The program was founded in August 2014 by Culverhouse School of Accountancy Director Lisa McKinney. LIFT aims to improve the job skills of people of all ages in the Tuscaloosa area, especially those who do not have access to such education because they can’t afford it.. One particular class is aimed towards teaching U.S. veterans computer skills.

“A student and I had an idea in August 2014 about how business students could help in the community. We realized that computer and finance and professional skills were one way they could do that,” McKinney said. “We realized how important it was that as the university grows and gets more resources, that we should pass it on to the community around us. So we started with just a couple classes and it just kind of grew quickly.”

All LIFT instructors are trained university undergraduate and graduate students, and all classes are offered for free in a one-on-one setting. Honors College junior Katelyn Schnell is a leader for Veterans Affairs (VA) classes. Her responsibilities include communicating changes in lessons, keeping track of computers and tracking participants’ progress.

“I want to develop people in their careers, which is one reason why I decided to go into human resources,” Schnell said. “I really enjoy doing recruitment, so that also helped me decide to join. They really need this for their futures and enjoy and get a lot out of this.”

Schnell said there are two VA classes held each week with different participants and volunteers. One participant, David Bolling, has been attending these classes for a year.

“I bought this to do one thing: my insurance,” he said of his computer. “My wife had one before I did.”

Bolling has a black HP laptop and used it to send emails before asking the tutor for help attaching files. Before serving in Germany, Bolling lived near Tuscaloosa and attended Stillman College. He said that it is most important for young people to do things that keep them balanced and to work hard in their studies.

“[LIFT] is very helpful for me and I have a nice time here every time,” Bolling said. “I can tell I’m getting better with my computer.”

What makes LIFT helpful for people like Bolling is that they aren’t restricted to any rigid course material. Volunteers are trained to teach Gmail, Google Drive, how to scan photos, AirDrop and more. However, some participants choose what material they want to cover.

“Some participants do more structured lessons with Word and Excel while others set up emails or work on resumes,” Schnell said. “Anything they think will be most useful for them out in the world, we set them on the track to learning those [skills] first.”

Honors student Nic D’Amico, a sophomore majoring in Management Information Systems, also volunteers at the VA. Like many of the other volunteers, D’Amico volunteers for a lab credit in his Honors accounting class. His grandpa was a veteran, which he says also helped him decide to volunteer.

“It’s really cool to come and meet all these people, to hear their stories and about where they’re from,” D’Amico said. “A lot of them remind me of my grandparents.”

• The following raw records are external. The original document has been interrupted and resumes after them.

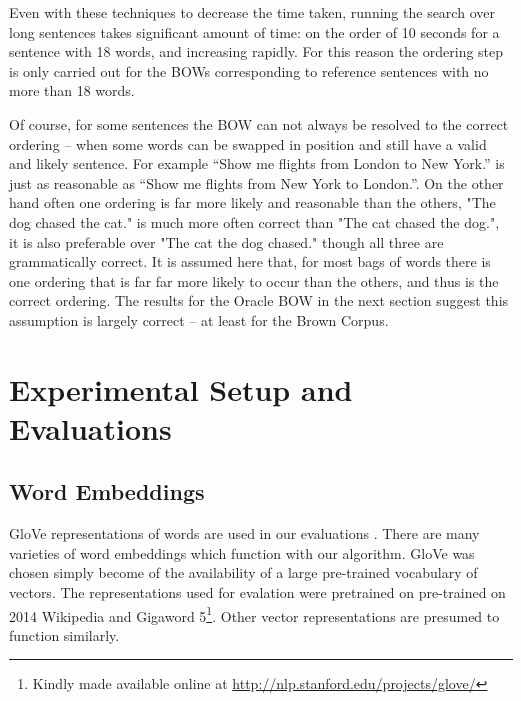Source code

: \documentclass[11pt]{article}
\theoremstyle{plain}
\theoremstyle{definition}
\begin{document}
Even with these techniques to decrease the time taken, running the search over long sentences takes significant amount of time: on the order of 10 seconds for a sentence with 18 words, and increasing rapidly. For this reason the ordering step is only carried out for the BOWs corresponding to reference sentences with no more than 18 words.
 
  
Of course, for some sentences the BOW can not always be resolved to the correct ordering -- when some words can be swapped in position and still have a valid and likely sentence. For example ``Show me flights from London to New York.'' is just as reasonable as  ``Show me flights from New York to London.''. On the other hand often one ordering is far more likely and reasonable than the others, "The dog chased the cat." is much more often correct than "The cat chased the dog.", it is also preferable over "The cat the dog chased." though all three are grammatically correct. It is assumed here that, for most bags of words there is one ordering that is far far more likely to occur than the others, and thus is the correct ordering. The results for the Oracle BOW in the next section suggest this assumption is largely correct -- at least for the Brown Corpus.

  



\section{Experimental Setup and Evaluations} \label{evalsettings}

\subsection{Word Embeddings}
GloVe representations of words are used in our evaluations \parencite{pennington2014glove}. There are many varieties of word embeddings which function with our algorithm. GloVe was chosen simply become of the availability of a large pre-trained vocabulary of vectors. The representations used for evalation were pretrained on pre-trained on 2014 Wikipedia and Gigaword 5\footnote{Kindly made available online at \url{http://nlp.stanford.edu/projects/glove/}}.  Other vector representations are presumed to function similarly.
\end{document}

D’Amico explained that teaching these skills reminds him of how different our generation is for having grown up around technology.

“We’re so used to using technology that we want to fly through it, but you have to learn to take it slow and show every step,” D’Amico said. “Skills that we take for granted are easy to overlook.”

Though the generation gap is so broad, McKinney said the students are truly motivated by their willingness to help others.

“I’m really grateful the university supports us doing this. I’m also completely surprised with how many students want to do it, even if they’re not doing it for class credit,” McKinney said. “I’m completely amazed that this generation of students is so compassionate towards other people and is so service-oriented.”

McKinney said the new ideal of a business leader is someone who has functional responsibility, compassion, understanding of others, and understands people from other backgrounds and walks of life. LIFT continues to build these leaders while also giving back to the community that brought many of them so far.